Word for word, print the entries that follow.

- Source material
• • • • • • •
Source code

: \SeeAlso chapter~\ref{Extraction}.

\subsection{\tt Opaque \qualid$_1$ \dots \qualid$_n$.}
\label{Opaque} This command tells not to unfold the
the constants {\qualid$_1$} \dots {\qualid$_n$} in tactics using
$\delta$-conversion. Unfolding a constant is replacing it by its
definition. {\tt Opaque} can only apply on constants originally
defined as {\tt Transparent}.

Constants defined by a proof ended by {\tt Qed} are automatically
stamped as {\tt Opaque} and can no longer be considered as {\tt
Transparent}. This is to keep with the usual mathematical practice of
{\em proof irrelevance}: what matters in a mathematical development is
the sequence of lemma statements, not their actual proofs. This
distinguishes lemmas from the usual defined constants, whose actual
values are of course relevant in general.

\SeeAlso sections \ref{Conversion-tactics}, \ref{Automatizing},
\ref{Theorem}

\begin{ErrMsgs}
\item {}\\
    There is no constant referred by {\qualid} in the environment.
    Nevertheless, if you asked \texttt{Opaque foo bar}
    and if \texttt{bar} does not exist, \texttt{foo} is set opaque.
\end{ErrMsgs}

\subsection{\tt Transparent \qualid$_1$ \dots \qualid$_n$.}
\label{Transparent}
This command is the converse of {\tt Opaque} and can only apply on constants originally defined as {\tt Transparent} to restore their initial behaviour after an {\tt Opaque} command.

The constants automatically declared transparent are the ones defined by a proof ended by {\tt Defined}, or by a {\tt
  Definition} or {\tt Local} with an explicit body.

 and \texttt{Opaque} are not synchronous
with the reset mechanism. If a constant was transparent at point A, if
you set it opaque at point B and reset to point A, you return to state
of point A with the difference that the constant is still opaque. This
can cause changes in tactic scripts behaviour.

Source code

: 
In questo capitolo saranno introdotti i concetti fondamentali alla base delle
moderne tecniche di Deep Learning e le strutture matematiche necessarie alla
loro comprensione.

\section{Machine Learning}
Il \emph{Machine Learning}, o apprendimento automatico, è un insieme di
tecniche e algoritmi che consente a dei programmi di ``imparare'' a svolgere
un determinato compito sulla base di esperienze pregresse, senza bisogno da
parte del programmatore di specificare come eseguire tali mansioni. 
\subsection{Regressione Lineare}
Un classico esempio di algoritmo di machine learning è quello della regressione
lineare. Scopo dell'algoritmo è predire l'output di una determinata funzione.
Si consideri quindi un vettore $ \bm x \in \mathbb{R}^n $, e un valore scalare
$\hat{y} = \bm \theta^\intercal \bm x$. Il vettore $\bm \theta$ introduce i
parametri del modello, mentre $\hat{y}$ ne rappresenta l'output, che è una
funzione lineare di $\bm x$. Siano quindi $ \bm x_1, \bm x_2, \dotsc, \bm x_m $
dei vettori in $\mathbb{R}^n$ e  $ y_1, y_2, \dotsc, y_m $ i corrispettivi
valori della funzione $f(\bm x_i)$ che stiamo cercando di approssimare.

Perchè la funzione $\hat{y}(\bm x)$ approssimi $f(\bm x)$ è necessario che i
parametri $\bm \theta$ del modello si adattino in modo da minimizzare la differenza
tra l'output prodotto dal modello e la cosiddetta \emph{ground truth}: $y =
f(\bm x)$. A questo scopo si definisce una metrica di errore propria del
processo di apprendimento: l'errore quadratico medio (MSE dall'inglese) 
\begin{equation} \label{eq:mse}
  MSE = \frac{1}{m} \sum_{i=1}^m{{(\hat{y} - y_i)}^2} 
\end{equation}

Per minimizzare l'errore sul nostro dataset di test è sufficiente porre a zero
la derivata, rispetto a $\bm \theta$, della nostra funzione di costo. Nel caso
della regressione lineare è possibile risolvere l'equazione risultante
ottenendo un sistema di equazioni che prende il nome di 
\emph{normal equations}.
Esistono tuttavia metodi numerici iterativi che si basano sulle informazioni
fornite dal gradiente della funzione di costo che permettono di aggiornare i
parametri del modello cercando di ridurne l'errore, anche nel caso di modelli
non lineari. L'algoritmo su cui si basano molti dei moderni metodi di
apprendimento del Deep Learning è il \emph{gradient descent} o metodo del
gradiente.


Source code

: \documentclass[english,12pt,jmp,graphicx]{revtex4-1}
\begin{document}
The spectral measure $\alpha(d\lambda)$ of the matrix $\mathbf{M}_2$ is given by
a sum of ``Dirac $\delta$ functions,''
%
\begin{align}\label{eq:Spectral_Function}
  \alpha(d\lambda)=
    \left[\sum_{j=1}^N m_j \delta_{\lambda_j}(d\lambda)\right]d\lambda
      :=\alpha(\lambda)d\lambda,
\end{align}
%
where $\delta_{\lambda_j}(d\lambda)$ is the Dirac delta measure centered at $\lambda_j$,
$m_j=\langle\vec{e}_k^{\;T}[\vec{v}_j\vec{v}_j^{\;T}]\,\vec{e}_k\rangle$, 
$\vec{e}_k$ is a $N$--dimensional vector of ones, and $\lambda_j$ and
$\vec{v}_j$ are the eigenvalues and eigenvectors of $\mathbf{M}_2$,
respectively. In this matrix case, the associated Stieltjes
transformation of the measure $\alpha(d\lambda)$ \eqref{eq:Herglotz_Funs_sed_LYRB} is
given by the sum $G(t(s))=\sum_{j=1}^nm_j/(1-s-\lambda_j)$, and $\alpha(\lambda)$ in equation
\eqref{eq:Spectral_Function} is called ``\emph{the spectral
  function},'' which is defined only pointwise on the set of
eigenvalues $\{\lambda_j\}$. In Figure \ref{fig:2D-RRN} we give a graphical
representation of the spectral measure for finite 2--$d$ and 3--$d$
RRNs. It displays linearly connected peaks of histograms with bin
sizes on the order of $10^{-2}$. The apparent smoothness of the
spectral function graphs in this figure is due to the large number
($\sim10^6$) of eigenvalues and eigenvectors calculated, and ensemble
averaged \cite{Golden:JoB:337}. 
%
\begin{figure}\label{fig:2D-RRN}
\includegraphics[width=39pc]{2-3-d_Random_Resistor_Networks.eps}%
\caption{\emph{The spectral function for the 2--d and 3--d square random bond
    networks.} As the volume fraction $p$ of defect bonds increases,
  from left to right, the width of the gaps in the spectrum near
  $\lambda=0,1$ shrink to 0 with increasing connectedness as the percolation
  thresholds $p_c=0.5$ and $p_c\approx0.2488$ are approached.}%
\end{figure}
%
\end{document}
• • • • • • •
- Output for this task
Source code

: \SeeAlso chapter~\ref{Extraction}.

\subsection{\tt Opaque \qualid$_1$ \dots \qualid$_n$.}
\label{Opaque} This command tells not to unfold the
the constants {\qualid$_1$} \dots {\qualid$_n$} in tactics using
$\delta$-conversion. Unfolding a constant is replacing it by its
definition. {\tt Opaque} can only apply on constants originally
defined as {\tt Transparent}.

Constants defined by a proof ended by {\tt Qed} are automatically
stamped as {\tt Opaque} and can no longer be considered as {\tt
Transparent}. This is to keep with the usual mathematical practice of
{\em proof irrelevance}: what matters in a mathematical development is
the sequence of lemma statements, not their actual proofs. This
distinguishes lemmas from the usual defined constants, whose actual
values are of course relevant in general.

\SeeAlso sections \ref{Conversion-tactics}, \ref{Automatizing},
\ref{Theorem}

\begin{ErrMsgs}
\item {}\\
    There is no constant referred by {\qualid} in the environment.
    Nevertheless, if you asked \texttt{Opaque foo bar}
    and if \texttt{bar} does not exist, \texttt{foo} is set opaque.
\end{ErrMsgs}

\subsection{\tt Transparent \qualid$_1$ \dots \qualid$_n$.}
\label{Transparent}
This command is the converse of {\tt Opaque} and can only apply on constants originally defined as {\tt Transparent} to restore their initial behaviour after an {\tt Opaque} command.

The constants automatically declared transparent are the ones defined by a proof ended by {\tt Defined}, or by a {\tt
  Definition} or {\tt Local} with an explicit body.

 and \texttt{Opaque} are not synchronous
with the reset mechanism. If a constant was transparent at point A, if
you set it opaque at point B and reset to point A, you return to state
of point A with the difference that the constant is still opaque. This
can cause changes in tactic scripts behaviour.

Source code

: 
In questo capitolo saranno introdotti i concetti fondamentali alla base delle
moderne tecniche di Deep Learning e le strutture matematiche necessarie alla
loro comprensione.

\section{Machine Learning}
Il \emph{Machine Learning}, o apprendimento automatico, è un insieme di
tecniche e algoritmi che consente a dei programmi di ``imparare'' a svolgere
un determinato compito sulla base di esperienze pregresse, senza bisogno da
parte del programmatore di specificare come eseguire tali mansioni. 
\subsection{Regressione Lineare}
Un classico esempio di algoritmo di machine learning è quello della regressione
lineare. Scopo dell'algoritmo è predire l'output di una determinata funzione.
Si consideri quindi un vettore $ \bm x \in \mathbb{R}^n $, e un valore scalare
$\hat{y} = \bm \theta^\intercal \bm x$. Il vettore $\bm \theta$ introduce i
parametri del modello, mentre $\hat{y}$ ne rappresenta l'output, che è una
funzione lineare di $\bm x$. Siano quindi $ \bm x_1, \bm x_2, \dotsc, \bm x_m $
dei vettori in $\mathbb{R}^n$ e  $ y_1, y_2, \dotsc, y_m $ i corrispettivi
valori della funzione $f(\bm x_i)$ che stiamo cercando di approssimare.

Perchè la funzione $\hat{y}(\bm x)$ approssimi $f(\bm x)$ è necessario che i
parametri $\bm \theta$ del modello si adattino in modo da minimizzare la differenza
tra l'output prodotto dal modello e la cosiddetta \emph{ground truth}: $y =
f(\bm x)$. A questo scopo si definisce una metrica di errore propria del
processo di apprendimento: l'errore quadratico medio (MSE dall'inglese) 
\begin{equation} \label{eq:mse}
  MSE = \frac{1}{m} \sum_{i=1}^m{{(\hat{y} - y_i)}^2} 
\end{equation}

Per minimizzare l'errore sul nostro dataset di test è sufficiente porre a zero
la derivata, rispetto a $\bm \theta$, della nostra funzione di costo. Nel caso
della regressione lineare è possibile risolvere l'equazione risultante
ottenendo un sistema di equazioni che prende il nome di 
\emph{normal equations}.
Esistono tuttavia metodi numerici iterativi che si basano sulle informazioni
fornite dal gradiente della funzione di costo che permettono di aggiornare i
parametri del modello cercando di ridurne l'errore, anche nel caso di modelli
non lineari. L'algoritmo su cui si basano molti dei moderni metodi di
apprendimento del Deep Learning è il \emph{gradient descent} o metodo del
gradiente.


Source code

: \documentclass[english,12pt,jmp,graphicx]{revtex4-1}
\begin{document}
The spectral measure $\alpha(d\lambda)$ of the matrix $\mathbf{M}_2$ is given by
a sum of ``Dirac $\delta$ functions,''
%
\begin{align}\label{eq:Spectral_Function}
  \alpha(d\lambda)=
    \left[\sum_{j=1}^N m_j \delta_{\lambda_j}(d\lambda)\right]d\lambda
      :=\alpha(\lambda)d\lambda,
\end{align}
%
where $\delta_{\lambda_j}(d\lambda)$ is the Dirac delta measure centered at $\lambda_j$,
$m_j=\langle\vec{e}_k^{\;T}[\vec{v}_j\vec{v}_j^{\;T}]\,\vec{e}_k\rangle$, 
$\vec{e}_k$ is a $N$--dimensional vector of ones, and $\lambda_j$ and
$\vec{v}_j$ are the eigenvalues and eigenvectors of $\mathbf{M}_2$,
respectively. In this matrix case, the associated Stieltjes
transformation of the measure $\alpha(d\lambda)$ \eqref{eq:Herglotz_Funs_sed_LYRB} is
given by the sum $G(t(s))=\sum_{j=1}^nm_j/(1-s-\lambda_j)$, and $\alpha(\lambda)$ in equation
\eqref{eq:Spectral_Function} is called ``\emph{the spectral
  function},'' which is defined only pointwise on the set of
eigenvalues $\{\lambda_j\}$. In Figure \ref{fig:2D-RRN} we give a graphical
representation of the spectral measure for finite 2--$d$ and 3--$d$
RRNs. It displays linearly connected peaks of histograms with bin
sizes on the order of $10^{-2}$. The apparent smoothness of the
spectral function graphs in this figure is due to the large number
($\sim10^6$) of eigenvalues and eigenvectors calculated, and ensemble
averaged \cite{Golden:JoB:337}. 
%
\begin{figure}\label{fig:2D-RRN}
\includegraphics[width=39pc]{2-3-d_Random_Resistor_Networks.eps}%
\caption{\emph{The spectral function for the 2--d and 3--d square random bond
    networks.} As the volume fraction $p$ of defect bonds increases,
  from left to right, the width of the gaps in the spectrum near
  $\lambda=0,1$ shrink to 0 with increasing connectedness as the percolation
  thresholds $p_c=0.5$ and $p_c\approx0.2488$ are approached.}%
\end{figure}
%
\end{document}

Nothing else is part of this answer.